Down in the canyons, the humbling comes from god himself. First, you are struck down by the beauty: the striated, climbing, soaring walls, the variegated stones, the cold cold pools tucked deep into narrow shadows that haven’t seen the glance of daylight since the Pleistocene. Then: you look up and see a tree wedged between the canyon walls some fifteen, fifty feet over your head, a massive log with a diameter much wider than you are, a piece of wood you estimate would take eight people to lift and move. You look down to the trickle of a stream that winds past your feet, then back up, up, past the tree into the sky. A single cloud puffs its lonely way across an otherwise clear expanse of blue, but all you can think is thunderhead, downpour, flashflood, and you quicken your steps.

Out of the canyons, and into the flats: the space itself is a slap. Like the universe, the desert proper appears to be isotropic and homogenous – no matter which way you look, no matter how far you walk, the slow undulations of sand and scrub do not change. Whiptail lizards and drooping songbirds watch you with slow eyes, prickly pears cumber your path, the sun assaults you in a long silent scream.
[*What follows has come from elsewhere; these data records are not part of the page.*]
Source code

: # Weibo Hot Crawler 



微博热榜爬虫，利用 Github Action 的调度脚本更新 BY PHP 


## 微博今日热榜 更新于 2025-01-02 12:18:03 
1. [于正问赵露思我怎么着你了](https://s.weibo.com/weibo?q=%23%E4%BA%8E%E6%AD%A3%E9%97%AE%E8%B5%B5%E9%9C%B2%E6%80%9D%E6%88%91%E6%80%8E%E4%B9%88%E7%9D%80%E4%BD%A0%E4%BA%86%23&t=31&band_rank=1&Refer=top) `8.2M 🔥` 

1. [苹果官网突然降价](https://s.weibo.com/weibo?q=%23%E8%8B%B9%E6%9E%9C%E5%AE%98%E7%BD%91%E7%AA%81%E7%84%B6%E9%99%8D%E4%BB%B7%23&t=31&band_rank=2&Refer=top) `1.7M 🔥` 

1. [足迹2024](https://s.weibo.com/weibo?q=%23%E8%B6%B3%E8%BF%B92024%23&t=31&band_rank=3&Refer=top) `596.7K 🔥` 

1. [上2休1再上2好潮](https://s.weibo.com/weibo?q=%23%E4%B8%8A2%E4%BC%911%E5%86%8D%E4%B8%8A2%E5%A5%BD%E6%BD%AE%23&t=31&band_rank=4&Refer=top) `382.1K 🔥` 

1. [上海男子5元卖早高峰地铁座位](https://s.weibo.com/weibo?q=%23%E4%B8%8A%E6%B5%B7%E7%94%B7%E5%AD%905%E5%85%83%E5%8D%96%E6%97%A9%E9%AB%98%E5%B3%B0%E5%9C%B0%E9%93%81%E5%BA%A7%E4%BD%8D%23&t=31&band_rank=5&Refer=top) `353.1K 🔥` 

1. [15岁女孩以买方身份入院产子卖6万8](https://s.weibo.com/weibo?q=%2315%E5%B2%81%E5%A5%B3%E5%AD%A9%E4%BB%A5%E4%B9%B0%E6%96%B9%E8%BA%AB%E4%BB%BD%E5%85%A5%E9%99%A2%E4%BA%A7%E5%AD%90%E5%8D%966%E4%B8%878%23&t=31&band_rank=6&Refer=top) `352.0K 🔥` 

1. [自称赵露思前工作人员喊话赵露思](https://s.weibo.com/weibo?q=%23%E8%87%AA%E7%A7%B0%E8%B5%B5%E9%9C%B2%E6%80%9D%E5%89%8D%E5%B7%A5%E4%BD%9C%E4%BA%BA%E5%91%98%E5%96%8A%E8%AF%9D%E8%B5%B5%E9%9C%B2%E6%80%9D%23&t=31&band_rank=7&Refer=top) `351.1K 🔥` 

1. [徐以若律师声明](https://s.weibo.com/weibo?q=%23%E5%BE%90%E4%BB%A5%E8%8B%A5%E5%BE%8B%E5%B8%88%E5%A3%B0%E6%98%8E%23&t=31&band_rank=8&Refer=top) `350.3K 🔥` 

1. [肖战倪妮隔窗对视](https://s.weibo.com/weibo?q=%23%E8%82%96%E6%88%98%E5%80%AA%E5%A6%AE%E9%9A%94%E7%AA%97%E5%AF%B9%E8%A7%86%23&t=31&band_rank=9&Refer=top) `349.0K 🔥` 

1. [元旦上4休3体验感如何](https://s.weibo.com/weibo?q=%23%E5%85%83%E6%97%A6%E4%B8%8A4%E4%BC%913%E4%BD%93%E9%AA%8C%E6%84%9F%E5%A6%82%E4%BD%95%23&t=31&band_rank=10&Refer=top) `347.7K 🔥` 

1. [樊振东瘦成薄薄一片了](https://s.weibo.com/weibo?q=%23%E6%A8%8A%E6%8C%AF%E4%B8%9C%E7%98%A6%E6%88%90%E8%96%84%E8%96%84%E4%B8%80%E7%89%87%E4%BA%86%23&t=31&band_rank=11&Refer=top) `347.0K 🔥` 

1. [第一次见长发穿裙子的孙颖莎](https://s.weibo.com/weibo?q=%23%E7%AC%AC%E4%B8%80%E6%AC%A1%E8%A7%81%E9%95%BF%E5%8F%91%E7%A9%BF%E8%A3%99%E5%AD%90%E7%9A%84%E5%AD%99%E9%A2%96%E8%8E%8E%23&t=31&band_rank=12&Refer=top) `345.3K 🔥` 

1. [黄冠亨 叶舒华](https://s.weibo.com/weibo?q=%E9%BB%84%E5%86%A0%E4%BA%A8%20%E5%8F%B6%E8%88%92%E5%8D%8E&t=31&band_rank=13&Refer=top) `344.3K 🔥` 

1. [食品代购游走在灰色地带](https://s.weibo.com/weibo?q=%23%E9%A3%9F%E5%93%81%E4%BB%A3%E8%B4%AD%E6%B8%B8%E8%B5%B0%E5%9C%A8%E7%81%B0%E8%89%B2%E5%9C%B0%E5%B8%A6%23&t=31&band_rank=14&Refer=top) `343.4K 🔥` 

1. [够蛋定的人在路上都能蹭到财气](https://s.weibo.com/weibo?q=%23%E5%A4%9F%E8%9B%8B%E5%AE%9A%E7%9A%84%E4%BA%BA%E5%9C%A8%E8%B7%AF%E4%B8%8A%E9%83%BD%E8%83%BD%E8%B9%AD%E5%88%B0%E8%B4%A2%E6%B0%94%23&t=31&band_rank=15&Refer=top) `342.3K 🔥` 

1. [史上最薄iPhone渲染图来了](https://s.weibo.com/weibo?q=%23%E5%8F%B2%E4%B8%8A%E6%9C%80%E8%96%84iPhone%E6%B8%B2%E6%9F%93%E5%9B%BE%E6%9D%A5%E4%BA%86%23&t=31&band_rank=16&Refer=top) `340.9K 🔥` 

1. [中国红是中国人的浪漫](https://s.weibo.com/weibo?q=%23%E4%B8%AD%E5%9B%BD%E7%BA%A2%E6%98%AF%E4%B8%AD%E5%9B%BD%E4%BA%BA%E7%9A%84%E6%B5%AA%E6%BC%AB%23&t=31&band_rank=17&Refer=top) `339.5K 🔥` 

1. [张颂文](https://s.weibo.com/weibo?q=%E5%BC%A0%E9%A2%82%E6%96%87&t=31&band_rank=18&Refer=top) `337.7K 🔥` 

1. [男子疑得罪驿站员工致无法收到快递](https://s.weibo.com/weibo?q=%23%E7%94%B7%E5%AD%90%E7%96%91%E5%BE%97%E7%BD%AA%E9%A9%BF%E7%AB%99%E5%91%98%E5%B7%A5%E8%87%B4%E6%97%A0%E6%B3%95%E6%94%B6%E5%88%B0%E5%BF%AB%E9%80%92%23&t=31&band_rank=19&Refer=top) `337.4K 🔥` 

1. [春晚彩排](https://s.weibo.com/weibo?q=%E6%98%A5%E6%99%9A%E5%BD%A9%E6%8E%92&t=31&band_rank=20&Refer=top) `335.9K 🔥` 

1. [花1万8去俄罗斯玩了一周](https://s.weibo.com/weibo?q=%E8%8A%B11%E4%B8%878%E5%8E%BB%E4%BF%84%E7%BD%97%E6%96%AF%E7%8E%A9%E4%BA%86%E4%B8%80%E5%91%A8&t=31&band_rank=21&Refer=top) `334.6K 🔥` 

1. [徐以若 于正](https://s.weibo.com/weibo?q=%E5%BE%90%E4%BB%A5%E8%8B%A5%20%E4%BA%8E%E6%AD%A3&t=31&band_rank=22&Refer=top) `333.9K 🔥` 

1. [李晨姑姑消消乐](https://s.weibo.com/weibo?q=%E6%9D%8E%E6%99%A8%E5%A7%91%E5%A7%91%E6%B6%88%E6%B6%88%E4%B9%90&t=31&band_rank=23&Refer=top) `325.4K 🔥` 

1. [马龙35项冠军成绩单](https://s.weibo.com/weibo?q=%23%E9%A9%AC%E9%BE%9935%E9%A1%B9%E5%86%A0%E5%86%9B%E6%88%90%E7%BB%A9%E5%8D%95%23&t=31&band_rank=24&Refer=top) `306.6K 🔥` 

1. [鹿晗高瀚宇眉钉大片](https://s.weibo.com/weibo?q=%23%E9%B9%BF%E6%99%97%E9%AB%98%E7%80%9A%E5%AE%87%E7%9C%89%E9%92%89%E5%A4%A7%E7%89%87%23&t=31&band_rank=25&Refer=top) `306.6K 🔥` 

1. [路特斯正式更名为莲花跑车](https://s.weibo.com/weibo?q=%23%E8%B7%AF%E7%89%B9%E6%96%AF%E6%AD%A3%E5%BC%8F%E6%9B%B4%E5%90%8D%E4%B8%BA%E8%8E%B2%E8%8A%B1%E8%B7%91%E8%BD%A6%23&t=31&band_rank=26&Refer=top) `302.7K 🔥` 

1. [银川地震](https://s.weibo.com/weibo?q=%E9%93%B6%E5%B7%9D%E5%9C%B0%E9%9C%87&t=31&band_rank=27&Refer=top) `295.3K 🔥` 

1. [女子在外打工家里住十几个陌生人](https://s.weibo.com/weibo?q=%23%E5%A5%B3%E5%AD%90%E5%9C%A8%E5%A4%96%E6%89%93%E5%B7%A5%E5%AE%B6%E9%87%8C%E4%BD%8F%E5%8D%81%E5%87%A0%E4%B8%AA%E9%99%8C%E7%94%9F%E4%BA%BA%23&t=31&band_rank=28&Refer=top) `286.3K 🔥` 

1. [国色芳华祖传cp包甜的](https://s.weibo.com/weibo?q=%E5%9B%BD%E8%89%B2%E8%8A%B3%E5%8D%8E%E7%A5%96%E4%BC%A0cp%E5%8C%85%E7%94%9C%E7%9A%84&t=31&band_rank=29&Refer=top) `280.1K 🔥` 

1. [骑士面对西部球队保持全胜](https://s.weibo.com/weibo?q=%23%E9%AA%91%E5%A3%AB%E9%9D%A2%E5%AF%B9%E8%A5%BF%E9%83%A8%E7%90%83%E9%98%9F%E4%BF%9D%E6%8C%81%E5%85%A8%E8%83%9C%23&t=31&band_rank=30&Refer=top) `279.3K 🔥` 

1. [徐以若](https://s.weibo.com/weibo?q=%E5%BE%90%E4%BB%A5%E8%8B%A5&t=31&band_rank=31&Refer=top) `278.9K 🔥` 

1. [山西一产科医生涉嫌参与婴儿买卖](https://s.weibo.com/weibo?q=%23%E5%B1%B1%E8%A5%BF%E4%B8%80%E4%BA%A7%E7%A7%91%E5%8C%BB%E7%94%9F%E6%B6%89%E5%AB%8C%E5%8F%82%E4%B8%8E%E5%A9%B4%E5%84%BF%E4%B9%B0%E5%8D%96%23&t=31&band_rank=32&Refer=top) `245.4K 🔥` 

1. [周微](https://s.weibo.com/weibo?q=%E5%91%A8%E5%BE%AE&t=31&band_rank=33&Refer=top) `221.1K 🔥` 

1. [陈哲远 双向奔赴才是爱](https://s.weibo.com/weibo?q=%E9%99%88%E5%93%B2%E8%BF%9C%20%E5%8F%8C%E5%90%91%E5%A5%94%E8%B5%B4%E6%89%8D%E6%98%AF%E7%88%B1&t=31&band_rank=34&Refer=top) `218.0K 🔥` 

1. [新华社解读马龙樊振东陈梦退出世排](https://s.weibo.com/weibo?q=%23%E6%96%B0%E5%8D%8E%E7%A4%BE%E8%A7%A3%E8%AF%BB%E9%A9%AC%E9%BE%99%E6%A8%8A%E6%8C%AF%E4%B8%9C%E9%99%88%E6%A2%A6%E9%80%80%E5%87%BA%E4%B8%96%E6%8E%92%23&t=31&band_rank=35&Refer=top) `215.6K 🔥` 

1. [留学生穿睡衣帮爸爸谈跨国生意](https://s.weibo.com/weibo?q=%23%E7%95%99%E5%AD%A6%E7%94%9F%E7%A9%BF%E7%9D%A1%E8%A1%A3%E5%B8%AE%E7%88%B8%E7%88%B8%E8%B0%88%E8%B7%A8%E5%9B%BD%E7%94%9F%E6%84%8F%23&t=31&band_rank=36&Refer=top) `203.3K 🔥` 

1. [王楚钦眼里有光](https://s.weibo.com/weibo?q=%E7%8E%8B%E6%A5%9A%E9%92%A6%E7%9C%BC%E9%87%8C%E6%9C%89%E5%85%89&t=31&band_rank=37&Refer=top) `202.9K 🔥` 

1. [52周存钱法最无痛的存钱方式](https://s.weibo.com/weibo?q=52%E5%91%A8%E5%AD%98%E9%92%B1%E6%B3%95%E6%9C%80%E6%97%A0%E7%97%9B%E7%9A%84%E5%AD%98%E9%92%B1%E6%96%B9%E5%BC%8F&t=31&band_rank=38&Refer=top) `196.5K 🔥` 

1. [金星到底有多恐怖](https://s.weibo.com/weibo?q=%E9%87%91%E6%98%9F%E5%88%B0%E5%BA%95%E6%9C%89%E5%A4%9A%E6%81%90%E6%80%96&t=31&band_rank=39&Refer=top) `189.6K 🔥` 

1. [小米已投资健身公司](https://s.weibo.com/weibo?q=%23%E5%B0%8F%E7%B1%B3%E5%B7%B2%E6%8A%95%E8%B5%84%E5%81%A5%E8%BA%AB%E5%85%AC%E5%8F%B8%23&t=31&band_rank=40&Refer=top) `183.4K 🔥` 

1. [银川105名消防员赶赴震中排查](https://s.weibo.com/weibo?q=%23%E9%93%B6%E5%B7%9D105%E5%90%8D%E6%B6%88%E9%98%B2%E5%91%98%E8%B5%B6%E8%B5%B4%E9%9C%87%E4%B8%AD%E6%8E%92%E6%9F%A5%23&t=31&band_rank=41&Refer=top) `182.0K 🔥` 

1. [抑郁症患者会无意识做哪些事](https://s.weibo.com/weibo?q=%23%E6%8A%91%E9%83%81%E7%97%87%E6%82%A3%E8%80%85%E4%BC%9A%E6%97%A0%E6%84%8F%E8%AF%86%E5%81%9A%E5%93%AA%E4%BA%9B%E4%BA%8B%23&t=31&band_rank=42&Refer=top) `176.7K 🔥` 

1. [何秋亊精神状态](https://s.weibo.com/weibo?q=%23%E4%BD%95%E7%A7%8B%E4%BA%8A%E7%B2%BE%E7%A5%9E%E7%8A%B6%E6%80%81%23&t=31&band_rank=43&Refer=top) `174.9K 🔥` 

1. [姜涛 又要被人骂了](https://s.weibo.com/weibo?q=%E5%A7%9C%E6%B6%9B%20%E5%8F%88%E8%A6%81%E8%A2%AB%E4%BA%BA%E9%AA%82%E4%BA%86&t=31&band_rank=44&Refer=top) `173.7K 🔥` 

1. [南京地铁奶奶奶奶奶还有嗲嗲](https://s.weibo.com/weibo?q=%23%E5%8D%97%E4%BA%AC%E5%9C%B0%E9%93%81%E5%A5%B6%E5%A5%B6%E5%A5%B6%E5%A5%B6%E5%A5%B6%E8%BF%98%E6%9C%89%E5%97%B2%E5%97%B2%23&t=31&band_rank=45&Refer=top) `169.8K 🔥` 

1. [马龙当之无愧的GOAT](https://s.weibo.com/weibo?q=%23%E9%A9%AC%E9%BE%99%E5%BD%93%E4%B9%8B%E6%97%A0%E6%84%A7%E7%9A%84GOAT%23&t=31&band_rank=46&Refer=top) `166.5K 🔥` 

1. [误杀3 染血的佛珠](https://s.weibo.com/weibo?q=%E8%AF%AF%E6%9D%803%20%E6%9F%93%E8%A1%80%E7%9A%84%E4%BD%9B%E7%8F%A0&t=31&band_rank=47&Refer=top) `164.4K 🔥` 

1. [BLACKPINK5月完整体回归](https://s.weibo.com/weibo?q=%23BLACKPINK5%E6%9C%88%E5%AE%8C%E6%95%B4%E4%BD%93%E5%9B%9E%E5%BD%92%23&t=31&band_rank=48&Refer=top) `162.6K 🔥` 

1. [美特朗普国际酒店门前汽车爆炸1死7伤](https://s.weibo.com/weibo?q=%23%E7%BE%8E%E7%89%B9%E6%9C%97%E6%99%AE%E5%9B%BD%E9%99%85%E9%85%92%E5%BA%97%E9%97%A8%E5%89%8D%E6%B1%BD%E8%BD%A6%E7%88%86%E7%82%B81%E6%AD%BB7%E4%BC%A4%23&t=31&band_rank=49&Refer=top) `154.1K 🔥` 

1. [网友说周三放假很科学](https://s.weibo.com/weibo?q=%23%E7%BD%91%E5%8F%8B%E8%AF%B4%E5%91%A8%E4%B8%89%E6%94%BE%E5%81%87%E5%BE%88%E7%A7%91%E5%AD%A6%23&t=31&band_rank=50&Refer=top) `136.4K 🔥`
It is a sin that to some people this open palm is an invitation – to develop, to irrigate and bulldoze and build swimming pools and fountains and houses with lawns. We insist on green where no green can grow, plant our concrete cancerous pulsing cities where thousands of years of seasons saw fit for creosote, saltbush, pocket mice, and death. I can think of no better proof of our increasing madness than that the desert cities are the fastest growing in the country. But I moved here too, so who am I to complain?

I am not nor will I ever be fully free from hypocrisy. At least I didn’t move into a subdivision; at least I don’t own a Sports Utility Vehicle. At least I’ve got some pride.